Directions for this task -> Exactly as written, write out the lines below from the first to the one containing "- Quick Web", inclusive. Pictures do not belong in the copy.

Recorded data ->
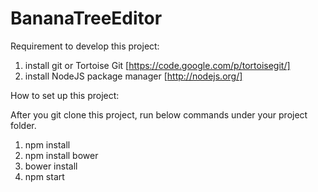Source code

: BananaTreeEditor
================

Requirement to develop this project:

1. install git or Tortoise Git [https://code.google.com/p/tortoisegit/]
2. install NodeJS package manager [http://nodejs.org/]

How to set up this project:

After you git clone this project, run below commands under your project folder.

1. npm install
2. npm install bower 
3. bower install
4. npm start

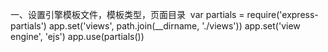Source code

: 一、设置引擎模板文件，模板类型，页面目录
  var partials = require('express-partials')
  app.set('views', path.join(__dirname, './views'))
  app.set('view engine', 'ejs')
  app.use(partials())

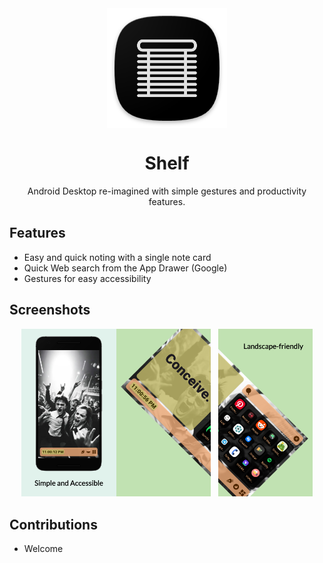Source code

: <div align="center">

<img width="" src="android/app/src/main/res/mipmap-xxxhdpi/ic_launcher.png" alt="Shelf" align="center">

# Shelf

Android Desktop re-imagined with simple gestures and productivity features.

</div>

## Features

- Easy and quick noting with a single note card
- Quick Web search from the App Drawer (Google)
- Gestures for easy accessibility

## Screenshots
<div align="center">
<img alt="Shelf home screen" src="fastlane/metadata/android/en-US/images/phoneScreenshots/1.png" width="30%"><img alt="Shelf home screen" src="fastlane/metadata/android/en-US/images/phoneScreenshots/2.png" width="30%">&nbsp;&nbsp;&nbsp;<img alt="Shelf home screen" src="fastlane/metadata/android/en-US/images/phoneScreenshots/3.png" width="30%">
</div>

## Contributions
- Welcome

Answer ->
Source code

: BananaTreeEditor
================

Requirement to develop this project:

1. install git or Tortoise Git [https://code.google.com/p/tortoisegit/]
2. install NodeJS package manager [http://nodejs.org/]

How to set up this project:

After you git clone this project, run below commands under your project folder.

1. npm install
2. npm install bower 
3. bower install
4. npm start

Source code

: 一、设置引擎模板文件，模板类型，页面目录
  var partials = require('express-partials')
  app.set('views', path.join(__dirname, './views'))
  app.set('view engine', 'ejs')
  app.use(partials())

Source code

: <div align="center">

<img width="" src="android/app/src/main/res/mipmap-xxxhdpi/ic_launcher.png" alt="Shelf" align="center">

# Shelf

Android Desktop re-imagined with simple gestures and productivity features.

</div>

## Features

- Easy and quick noting with a single note card
- Quick Web search from the App Drawer (Google)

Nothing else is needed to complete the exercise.